[[ INPUT FOR THIS TASK, beginning ]]
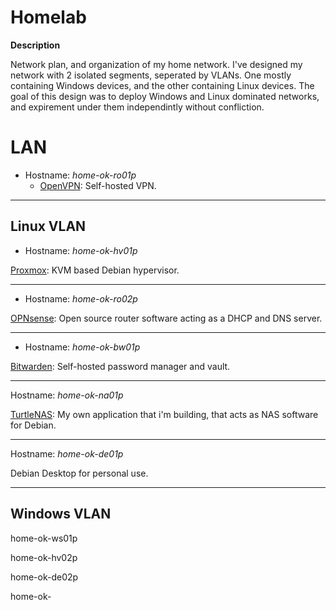 # Homelab

**Description**

Network plan, and organization of my home network. I've designed my network with 2 isolated segments, seperated by VLANs. One mostly containing Windows devices, and the other containing Linux devices. The goal of this design was to deploy Windows and Linux dominated networks, and expirement under them independintly without confliction.


# LAN

- Hostname: *home-ok-ro01p*
  - [OpenVPN](https://github.com/OpenVPN/openvpn): Self-hosted VPN.

______________________________________________________________________________


## Linux VLAN

- Hostname: *home-ok-hv01p*

[Proxmox](https://www.proxmox.com/en/): KVM based Debian hypervisor. 

______________________________________________________________________________

- Hostname: *home-ok-ro02p*

[OPNsense](https://opnsense.org/): Open source router software acting as a DHCP and DNS server.

______________________________________________________________________________

- Hostname: *home-ok-bw01p*

[Bitwarden](https://github.com/bitwarden/server): Self-hosted password manager and vault.

______________________________________________________________________________

Hostname: *home-ok-na01p*

[TurtleNAS](https://github.com/allenc125789/TurtleNAS): My own application that i'm building, that acts as NAS software for Debian.

______________________________________________________________________________

Hostname: *home-ok-de01p*

Debian Desktop for personal use.

______________________________________________________________________________

## Windows VLAN

home-ok-ws01p

home-ok-hv02p

home-ok-de02p

home-ok-


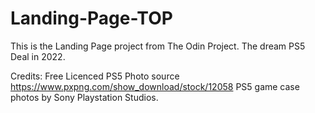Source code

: # Landing-Page-TOP
This is the Landing Page project from The Odin Project. The dream PS5 Deal in 2022. 

Credits:
Free Licenced PS5 Photo source https://www.pxpng.com/show_download/stock/12058
PS5 game case photos by Sony Playstation Studios.
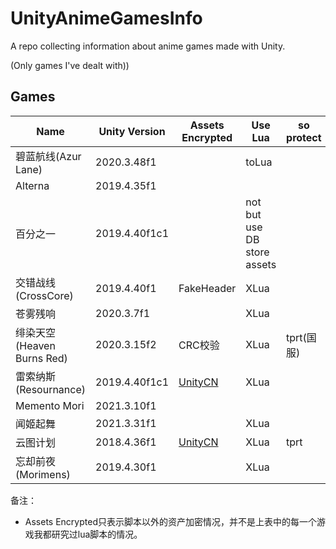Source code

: # UnityAnimeGamesInfo

A repo collecting information about anime games made with Unity.

(Only games I've dealt with))

## Games

| Name | Unity Version |Assets Encrypted | Use Lua | so protect | More Info |
|------|---------------|-----------------|---------|------------|-----------|
| 碧蓝航线(Azur Lane) | 2020.3.48f1 | | toLua | | [more](Info/AzurLane/AzurLane.md) |
| Alterna | 2019.4.35f1 | | | | |
| 百分之一 | 2019.4.40f1c1 | | not but use DB store assets | | [more](Info/OnePercent/OnePercent.md) |
| 交错战线(CrossCore) | 2019.4.40f1 | FakeHeader | XLua | | [more](Info/CrossCore/CrossCore.md) |
| 苍雾残响 | 2020.3.7f1 | | XLua | |
| 绯染天空(Heaven Burns Red) | 2020.3.15f2 | CRC校验 | XLua | tprt(国服) | [more](Info/HeavenBurnsRed/HeavenBurnsRed.md) |
| 雷索纳斯(Resournance) | 2019.4.40f1c1 | [UnityCN](Info/UnityCN/UnityCN.md) | XLua | | [more](Info/Resournance/Resournance.md) |
| Memento Mori | 2021.3.10f1 | | | | |
| 闻姬起舞 | 2021.3.31f1 | | XLua | | [more](Info/WenJiQiWu/WenJiQiWu.md) |
| 云图计划 | 2018.4.36f1 | [UnityCN](Info/UnityCN/UnityCN.md) | XLua | tprt | |
| 忘却前夜(Morimens) | 2019.4.30f1 | | XLua | | [more](Info/Morimens/Morimens.md) |

备注：
- Assets Encrypted只表示脚本以外的资产加密情况，并不是上表中的每一个游戏我都研究过lua脚本的情况。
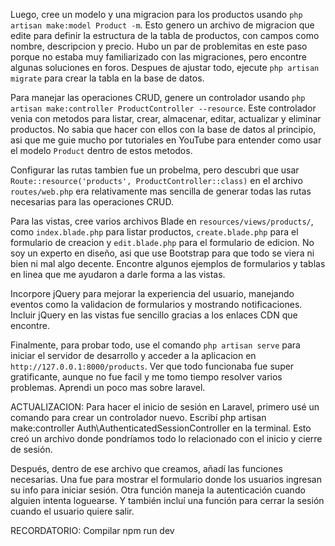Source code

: 
Luego, cree un modelo y una migracion para los productos usando `php artisan make:model Product -m`. Esto genero un archivo de migracion que edite para definir la estructura de la tabla de productos, con campos como nombre, descripcion y precio. Hubo un par de problemitas en este paso porque no estaba muy familiarizado con las migraciones, pero encontre algunas soluciones en foros. Despues de ajustar todo, ejecute `php artisan migrate` para crear la tabla en la base de datos.

Para manejar las operaciones CRUD, genere un controlador usando `php artisan make:controller ProductController --resource`. Este controlador venia con metodos para listar, crear, almacenar, editar, actualizar y eliminar productos. No sabia que hacer con ellos con la base de datos al principio, asi que me guie mucho por tutoriales en YouTube para entender como usar el modelo `Product` dentro de estos metodos.

Configurar las rutas tambien fue un probelma, pero descubri que usar `Route::resource('products', ProductController::class)` en el archivo `routes/web.php` era relativamente mas sencilla de generar todas las rutas necesarias para las operaciones CRUD.

Para las vistas, cree varios archivos Blade en `resources/views/products/`, como `index.blade.php` para listar productos, `create.blade.php` para el formulario de creacion y `edit.blade.php` para el formulario de edicion. No soy un experto en diseño, asi que use Bootstrap para que todo se viera ni bien ni mal algo decente. Encontre algunos ejemplos de formularios y tablas en linea que me ayudaron a darle forma a las vistas.

Incorpore jQuery para mejorar la experiencia del usuario, manejando eventos como la validacion de formularios y mostrando notificaciones. Incluir jQuery en las vistas fue sencillo gracias a los enlaces CDN que encontre.

Finalmente, para probar todo, use el comando `php artisan serve` para iniciar el servidor de desarrollo y acceder a la aplicacion en `http://127.0.0.1:8000/products`. Ver que todo funcionaba fue super gratificante, aunque no fue facil y me tomo tiempo resolver varios problemas. Aprendi un poco mas sobre laravel.

ACTUALIZACION:
Para hacer el inicio de sesión en Laravel, primero usé un comando para crear un controlador nuevo. Escribí php artisan make:controller Auth\\AuthenticatedSessionController en la terminal. Esto creó un archivo donde pondríamos todo lo relacionado con el inicio y cierre de sesión.

Después, dentro de ese archivo que creamos, añadí las funciones necesarias. Una fue para mostrar el formulario donde los usuarios ingresan su info para iniciar sesión. Otra función maneja la autenticación cuando alguien intenta loguearse. Y también incluí una función para cerrar la sesión cuando el usuario quiere salir.

RECORDATORIO:
Compilar npm run dev

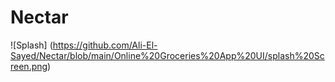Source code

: # Nectar

![Splash] (https://github.com/Ali-El-Sayed/Nectar/blob/main/Online%20Groceries%20App%20UI/splash%20Screen.png)
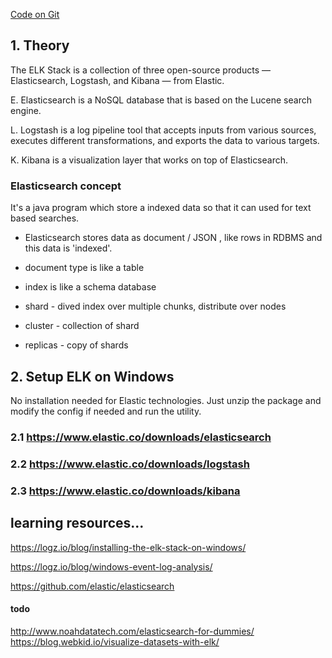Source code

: [Code on Git](https://github.com/vivek-bombatkar/ELK-Stack)




## 1. Theory
The ELK Stack is a collection of three open-source products — Elasticsearch, Logstash, and Kibana — from Elastic. 

E. Elasticsearch is a NoSQL database that is based on the Lucene search engine. 

L. Logstash is a log pipeline tool that accepts inputs from various sources, executes different transformations, and exports the data to various targets. 

K. Kibana is a visualization layer that works on top of Elasticsearch.


### Elasticsearch concept 

It's a java program which store a indexed data so that it can used for text based searches. 

- Elasticsearch stores data as document / JSON , like rows in RDBMS and this data is 'indexed'.

- document type  is like a table

- index is like a schema database

- shard - dived index over multiple chunks, distribute over nodes

- cluster - collection of shard

- replicas - copy of shards


## 2. Setup ELK on Windows 
No installation needed for Elastic technologies. Just unzip the package and modify the config if needed and run the utility.

### 2.1 https://www.elastic.co/downloads/elasticsearch 

### 2.2 https://www.elastic.co/downloads/logstash

### 2.3 https://www.elastic.co/downloads/kibana


## learning resources...

https://logz.io/blog/installing-the-elk-stack-on-windows/

https://logz.io/blog/windows-event-log-analysis/

https://github.com/elastic/elasticsearch


#### todo
http://www.noahdatatech.com/elasticsearch-for-dummies/
https://blog.webkid.io/visualize-datasets-with-elk/


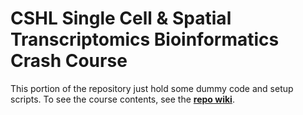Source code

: # CSHL Single Cell &amp; Spatial Transcriptomics Bioinformatics Crash Course

This portion of the repository just hold some dummy code and setup scripts.  To
see the course contents, see the **[repo
wiki](https://github.com/wflynny/cshl-bioinf-crash-course/wiki)**.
[[ INPUT FOR THIS TASK, end ]]
> _DIRECTIONS FOR THIS TASK_
Could all the data above be given again exactly, leaving out its images?

> _EXPECTED ANSWER_
 # Homelab

**Description**

Network plan, and organization of my home network. I've designed my network with 2 isolated segments, seperated by VLANs. One mostly containing Windows devices, and the other containing Linux devices. The goal of this design was to deploy Windows and Linux dominated networks, and expirement under them independintly without confliction.


# LAN

- Hostname: *home-ok-ro01p*
  - [OpenVPN](https://github.com/OpenVPN/openvpn): Self-hosted VPN.

______________________________________________________________________________


## Linux VLAN

- Hostname: *home-ok-hv01p*

[Proxmox](https://www.proxmox.com/en/): KVM based Debian hypervisor. 

______________________________________________________________________________

- Hostname: *home-ok-ro02p*

[OPNsense](https://opnsense.org/): Open source router software acting as a DHCP and DNS server.

______________________________________________________________________________

- Hostname: *home-ok-bw01p*

[Bitwarden](https://github.com/bitwarden/server): Self-hosted password manager and vault.

______________________________________________________________________________

Hostname: *home-ok-na01p*

[TurtleNAS](https://github.com/allenc125789/TurtleNAS): My own application that i'm building, that acts as NAS software for Debian.

______________________________________________________________________________

Hostname: *home-ok-de01p*

Debian Desktop for personal use.

______________________________________________________________________________

## Windows VLAN

home-ok-ws01p

home-ok-hv02p

home-ok-de02p

home-ok-


Source code

: # Landing-Page-TOP
This is the Landing Page project from The Odin Project. The dream PS5 Deal in 2022. 

Credits:
Free Licenced PS5 Photo source https://www.pxpng.com/show_download/stock/12058
PS5 game case photos by Sony Playstation Studios.
Source code

: # UnityAnimeGamesInfo

A repo collecting information about anime games made with Unity.

(Only games I've dealt with))

## Games

| Name | Unity Version |Assets Encrypted | Use Lua | so protect | More Info |
|------|---------------|-----------------|---------|------------|-----------|
| 碧蓝航线(Azur Lane) | 2020.3.48f1 | | toLua | | [more](Info/AzurLane/AzurLane.md) |
| Alterna | 2019.4.35f1 | | | | |
| 百分之一 | 2019.4.40f1c1 | | not but use DB store assets | | [more](Info/OnePercent/OnePercent.md) |
| 交错战线(CrossCore) | 2019.4.40f1 | FakeHeader | XLua | | [more](Info/CrossCore/CrossCore.md) |
| 苍雾残响 | 2020.3.7f1 | | XLua | |
| 绯染天空(Heaven Burns Red) | 2020.3.15f2 | CRC校验 | XLua | tprt(国服) | [more](Info/HeavenBurnsRed/HeavenBurnsRed.md) |
| 雷索纳斯(Resournance) | 2019.4.40f1c1 | [UnityCN](Info/UnityCN/UnityCN.md) | XLua | | [more](Info/Resournance/Resournance.md) |
| Memento Mori | 2021.3.10f1 | | | | |
| 闻姬起舞 | 2021.3.31f1 | | XLua | | [more](Info/WenJiQiWu/WenJiQiWu.md) |
| 云图计划 | 2018.4.36f1 | [UnityCN](Info/UnityCN/UnityCN.md) | XLua | tprt | |
| 忘却前夜(Morimens) | 2019.4.30f1 | | XLua | | [more](Info/Morimens/Morimens.md) |

备注：
- Assets Encrypted只表示脚本以外的资产加密情况，并不是上表中的每一个游戏我都研究过lua脚本的情况。
Source code

: 
Luego, cree un modelo y una migracion para los productos usando `php artisan make:model Product -m`. Esto genero un archivo de migracion que edite para definir la estructura de la tabla de productos, con campos como nombre, descripcion y precio. Hubo un par de problemitas en este paso porque no estaba muy familiarizado con las migraciones, pero encontre algunas soluciones en foros. Despues de ajustar todo, ejecute `php artisan migrate` para crear la tabla en la base de datos.

Para manejar las operaciones CRUD, genere un controlador usando `php artisan make:controller ProductController --resource`. Este controlador venia con metodos para listar, crear, almacenar, editar, actualizar y eliminar productos. No sabia que hacer con ellos con la base de datos al principio, asi que me guie mucho por tutoriales en YouTube para entender como usar el modelo `Product` dentro de estos metodos.

Configurar las rutas tambien fue un probelma, pero descubri que usar `Route::resource('products', ProductController::class)` en el archivo `routes/web.php` era relativamente mas sencilla de generar todas las rutas necesarias para las operaciones CRUD.

Para las vistas, cree varios archivos Blade en `resources/views/products/`, como `index.blade.php` para listar productos, `create.blade.php` para el formulario de creacion y `edit.blade.php` para el formulario de edicion. No soy un experto en diseño, asi que use Bootstrap para que todo se viera ni bien ni mal algo decente. Encontre algunos ejemplos de formularios y tablas en linea que me ayudaron a darle forma a las vistas.

Incorpore jQuery para mejorar la experiencia del usuario, manejando eventos como la validacion de formularios y mostrando notificaciones. Incluir jQuery en las vistas fue sencillo gracias a los enlaces CDN que encontre.

Finalmente, para probar todo, use el comando `php artisan serve` para iniciar el servidor de desarrollo y acceder a la aplicacion en `http://127.0.0.1:8000/products`. Ver que todo funcionaba fue super gratificante, aunque no fue facil y me tomo tiempo resolver varios problemas. Aprendi un poco mas sobre laravel.

ACTUALIZACION:
Para hacer el inicio de sesión en Laravel, primero usé un comando para crear un controlador nuevo. Escribí php artisan make:controller Auth\\AuthenticatedSessionController en la terminal. Esto creó un archivo donde pondríamos todo lo relacionado con el inicio y cierre de sesión.

Después, dentro de ese archivo que creamos, añadí las funciones necesarias. Una fue para mostrar el formulario donde los usuarios ingresan su info para iniciar sesión. Otra función maneja la autenticación cuando alguien intenta loguearse. Y también incluí una función para cerrar la sesión cuando el usuario quiere salir.

RECORDATORIO:
Compilar npm run dev

Source code

: # Nectar

![Splash] (https://github.com/Ali-El-Sayed/Nectar/blob/main/Online%20Groceries%20App%20UI/splash%20Screen.png)
Source code

: [Code on Git](https://github.com/vivek-bombatkar/ELK-Stack)




## 1. Theory
The ELK Stack is a collection of three open-source products — Elasticsearch, Logstash, and Kibana — from Elastic. 

E. Elasticsearch is a NoSQL database that is based on the Lucene search engine. 

L. Logstash is a log pipeline tool that accepts inputs from various sources, executes different transformations, and exports the data to various targets. 

K. Kibana is a visualization layer that works on top of Elasticsearch.


### Elasticsearch concept 

It's a java program which store a indexed data so that it can used for text based searches. 

- Elasticsearch stores data as document / JSON , like rows in RDBMS and this data is 'indexed'.

- document type  is like a table

- index is like a schema database

- shard - dived index over multiple chunks, distribute over nodes

- cluster - collection of shard

- replicas - copy of shards


## 2. Setup ELK on Windows 
No installation needed for Elastic technologies. Just unzip the package and modify the config if needed and run the utility.

### 2.1 https://www.elastic.co/downloads/elasticsearch 

### 2.2 https://www.elastic.co/downloads/logstash

### 2.3 https://www.elastic.co/downloads/kibana


## learning resources...

https://logz.io/blog/installing-the-elk-stack-on-windows/

https://logz.io/blog/windows-event-log-analysis/

https://github.com/elastic/elasticsearch


#### todo
http://www.noahdatatech.com/elasticsearch-for-dummies/
https://blog.webkid.io/visualize-datasets-with-elk/


Source code

: # CSHL Single Cell &amp; Spatial Transcriptomics Bioinformatics Crash Course

This portion of the repository just hold some dummy code and setup scripts.  To
see the course contents, see the **[repo
wiki](https://github.com/wflynny/cshl-bioinf-crash-course/wiki)**.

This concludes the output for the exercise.